Work item: Please report every line in the material below where the word "begin" is found.

Given records:
::::

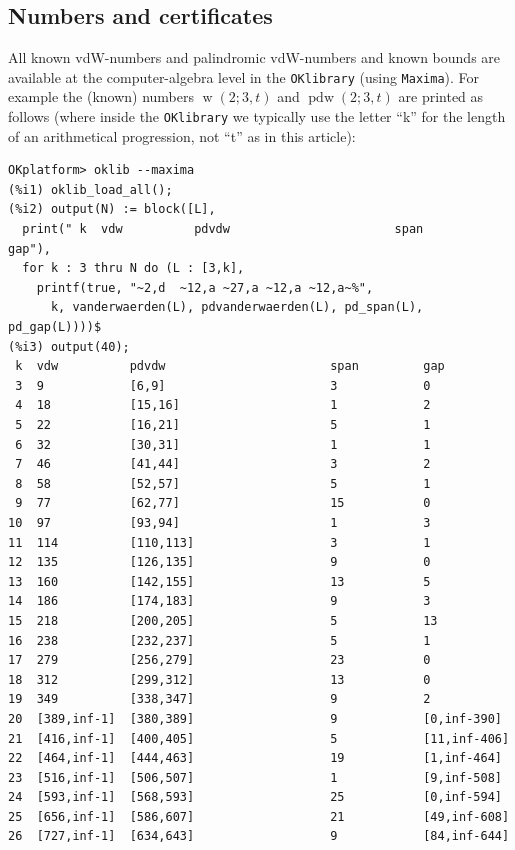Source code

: \documentclass[final,3p,times]{elsarticle}
\theoremstyle{definition}
\newcommand{\OKlibrary}{\texttt{OKlibrary}}
\DeclareMathOperator{\vdw}{w}
\DeclareMathOperator{\vdwpd}{pdw}
\begin{document}
\begin{appendix}
\subsection{Numbers and certificates}
\label{sec:OKlNumbers}

All known vdW-numbers and palindromic vdW-numbers and known bounds are available at the computer-algebra level in the \OKlibrary{} (using \texttt{Maxima}). For example the (known) numbers $\vdw(2;3,t)$ and $\vdwpd(2;3,t)$ are printed as follows (where inside the \OKlibrary{} we typically use the letter ``k'' for the length of an arithmetical progression, not ``t'' as in this article):
\begin{verbatim}
OKplatform> oklib --maxima
(%i1) oklib_load_all();
(%i2) output(N) := block([L],
  print(" k  vdw          pdvdw                       span         gap"),
  for k : 3 thru N do (L : [3,k],
    printf(true, "~2,d  ~12,a ~27,a ~12,a ~12,a~%",
      k, vanderwaerden(L), pdvanderwaerden(L), pd_span(L), pd_gap(L))))$
(%i3) output(40);
 k  vdw          pdvdw                       span         gap
 3  9            [6,9]                       3            0
 4  18           [15,16]                     1            2
 5  22           [16,21]                     5            1
 6  32           [30,31]                     1            1
 7  46           [41,44]                     3            2
 8  58           [52,57]                     5            1
 9  77           [62,77]                     15           0
10  97           [93,94]                     1            3
11  114          [110,113]                   3            1
12  135          [126,135]                   9            0
13  160          [142,155]                   13           5
14  186          [174,183]                   9            3
15  218          [200,205]                   5            13
16  238          [232,237]                   5            1
17  279          [256,279]                   23           0
18  312          [299,312]                   13           0
19  349          [338,347]                   9            2
20  [389,inf-1]  [380,389]                   9            [0,inf-390]
21  [416,inf-1]  [400,405]                   5            [11,inf-406]
22  [464,inf-1]  [444,463]                   19           [1,inf-464]
23  [516,inf-1]  [506,507]                   1            [9,inf-508]
24  [593,inf-1]  [568,593]                   25           [0,inf-594]
25  [656,inf-1]  [586,607]                   21           [49,inf-608]
26  [727,inf-1]  [634,643]                   9            [84,inf-644]

\end{verbatim}
\end{appendix}
\end{document}
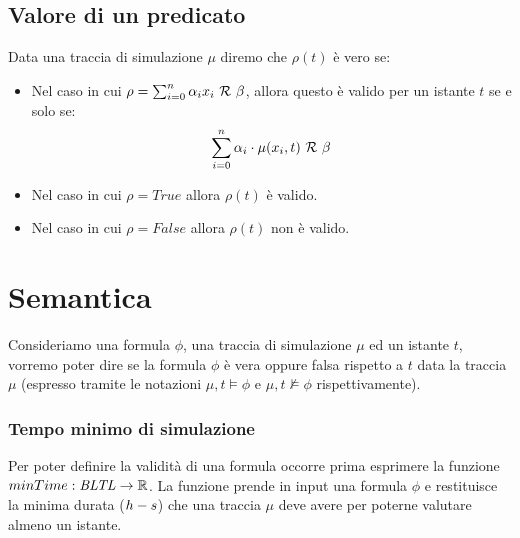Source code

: \documentclass[10pt,a4paper]{article}
\begin{document}
	
	\subsection{Valore di un predicato}
	Data una traccia di simulazione $\mu$ diremo che $\rho(t)$ è vero se:
	
	\begin{itemize}
		\item 	Nel caso in cui $\rho = \sum_{i=0}^{n}{\alpha{}_i x_i\ \mathcal{R}\ \beta{}}$, allora questo è valido per un istante $t$ se e solo se:
		$$\sum_{i=0}^{n}{\alpha{}_i\cdot \mu(x_i,t)}\ \MetaRel\ \beta{}$$
		
		\item Nel caso in cui $\rho = True$ allora $\rho(t)$ è valido.
		
		\item Nel caso in cui $\rho = False$ allora $\rho(t)$ non è valido.

	\end{itemize}

	
	
	
	\section{Semantica \BLTL}
	
	Consideriamo una formula \BLTL{} $\phi$, una traccia di simulazione $\mu$ ed un istante $t$, vorremo poter dire se la formula $\phi$ è vera oppure falsa rispetto a $t$ data la traccia $\mu$ (espresso tramite le notazioni  $\mu,t \models \phi$ e  $\mu,t \not\models \phi$ rispettivamente).
	

	\subsubsection{Tempo minimo di simulazione}
	Per poter definire la validità di una formula occorre prima esprimere la funzione $minTime:\mbox{\emph{BLTL}}\to\mathbb{R}$.
	La funzione prende in input una formula \BLTL{} $\phi$ e restituisce la minima durata ($h-s$) che una traccia $\mu$ deve avere per poterne valutare almeno un istante.
\end{document}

::::

Task result:
\begin{document}
\begin{appendix}
\begin{verbatim}
\begin{document}
	\begin{itemize}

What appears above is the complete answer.